Officials from the Carl Vinson Institute said in their draft study provided to the county commission that compression of salaries between employees with different levels of experience might be an issue based on the new grading system, which was built into the final cost of the two alternate pay grade plans. So they suggest a one-time adjustment to fix the problem for only eligible employees.
“The eligibility for the compression adjustment is based on two factors. The first criteria is an employee’s time in their current position with Polk County. The second eligibility requirement for the compression adjustment is related to an employee’s proposed salary relative to their step on the compensation plans,” the report stated. “As a reminder, the Institute of Government designed the steps on all of the compensation plans to be linked to an employee’s time in their current position.”
Another suggestion within the draft report that will also increase payroll costs in the future is the need for annual market adjustment to salaries to remain competitive, along with “additional in-range salary adjustments (i.e. step increases, etc.) to individual employees based solely on or a combination of their length of service, performance, and knowledge/skill acquisition. These individual adjustments would be applied as an increase within the respective salary range of each employee.”
“Thus, Polk County may budget for two annual personnel cost adjustments: 1) an across-the-board increase which raises every employee’s salary and pay equally when market conditions dictate, and 2) annual individual employee increases linked to employee service, knowledge/skill acquisition, and/or performance,” the report stated.
Additional discussion was held during the June budget work session over how annual step increases for cost of living adjustments will be handled under the new pay scale, and Denton asked the commission when they do make those annual adjustments to stick with a flat rate, and not something like 1.25 or 1.75 percent to make figuring out the costs of annual adjustments easier.
Denton also pointed out that some people with more specialized education or training — such as a mechanic with technical certificates or someone with a degree in a field that will further their benefit to the county as an employee — should also get additional grade steps added to their salary requirements.

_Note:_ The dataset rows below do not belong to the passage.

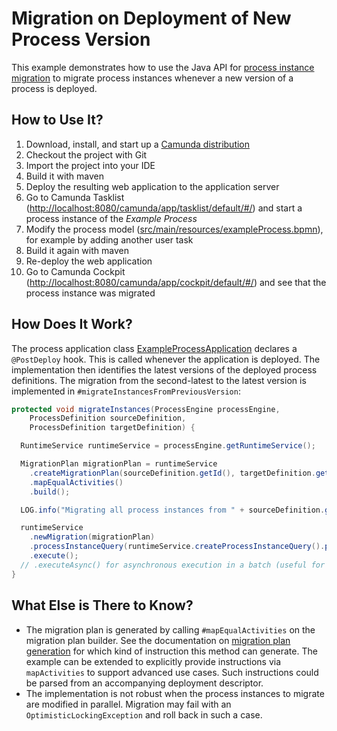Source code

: Migration on Deployment of New Process Version
==============================================

This example demonstrates how to use the Java API for [process instance migration](http://docs.camunda.org/manual/7.11/user-guide/process-engine/process-instance-migration/) to migrate process instances whenever a new version of a process is deployed.

How to Use It?
--------------

1. Download, install, and start up a [Camunda distribution](https://camunda.org/download/)
2. Checkout the project with Git
3. Import the project into your IDE
4. Build it with maven
5. Deploy the resulting web application to the application server
6. Go to Camunda Tasklist ([http://localhost:8080/camunda/app/tasklist/default/#/](http://localhost:8080/camunda/app/tasklist/default/#/)) and start a process instance of the *Example Process*
7. Modify the process model ([src/main/resources/exampleProcess.bpmn](src/main/resources/exampleProcess.bpmn)), for example by adding another user task
8. Build it again with maven
9. Re-deploy the web application
10. Go to Camunda Cockpit ([http://localhost:8080/camunda/app/cockpit/default/#/](http://localhost:8080/camunda/app/cockpit/default/#/)) and see that the process instance was migrated

How Does It Work?
-----------------

The process application class [ExampleProcessApplication](src/main/java/org/camunda/bpm/platform/example/migration/ExampleProcessApplication.java) declares a `@PostDeploy` hook. This is called whenever the application is deployed.
The implementation then identifies the latest versions of the deployed process definitions. The migration from the second-latest to the latest version
is implemented in `#migrateInstancesFromPreviousVersion`:

```java
protected void migrateInstances(ProcessEngine processEngine,
    ProcessDefinition sourceDefinition,
    ProcessDefinition targetDefinition) {

  RuntimeService runtimeService = processEngine.getRuntimeService();

  MigrationPlan migrationPlan = runtimeService
    .createMigrationPlan(sourceDefinition.getId(), targetDefinition.getId())
    .mapEqualActivities()
    .build();

  LOG.info("Migrating all process instances from " + sourceDefinition.getId() + " to " + targetDefinition.getId());

  runtimeService
    .newMigration(migrationPlan)
    .processInstanceQuery(runtimeService.createProcessInstanceQuery().processDefinitionId(sourceDefinition.getId()))
    .execute();
  // .executeAsync() for asynchronous execution in a batch (useful for large numbers of instances)
}
```

What Else is There to Know?
---------------------------

* The migration plan is generated by calling `#mapEqualActivities` on the migration plan builder. See the documentation on [migration plan generation](http://docs.camunda.org/manual/7.11/user-guide/process-engine/process-instance-migration/#generating-a-migration-plan) for which kind of instruction this method can generate. The example can be extended to explicitly provide instructions via `mapActivities` to support advanced use cases. Such instructions could be parsed from an accompanying deployment descriptor.
* The implementation is not robust when the process instances to migrate are modified in parallel. Migration may fail with an `OptimisticLockingException` and roll back in such a case.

He pointed toward the idea that “we’ll get a more well-rounded employee” out of those with advanced degrees being hired or those who are willing to continue their education.
“You could fit in any position that would benefit from that degree,” Denton said.
Commissioners agreed in principle, but pointed out that some limitations needed to be put in place based on the type of degree. For instance, commissioners pointed toward the example of a mechanic’s training being of more value than that of say, a dental hygienist who might seek the same position in Public Works, but not have the same background.
The County Commission’s Finance Committee is gathering Wednesday afternoon for a meeting to discuss any potential errors that might need correction by the Carl Vinson Institute, as well as work to finalize where funds in the annual budget will be drawn from to help cover the cost of pay scale adjustments. That meeting is being held at 2 p.m. in the County Administration’s conference room in Cedartown.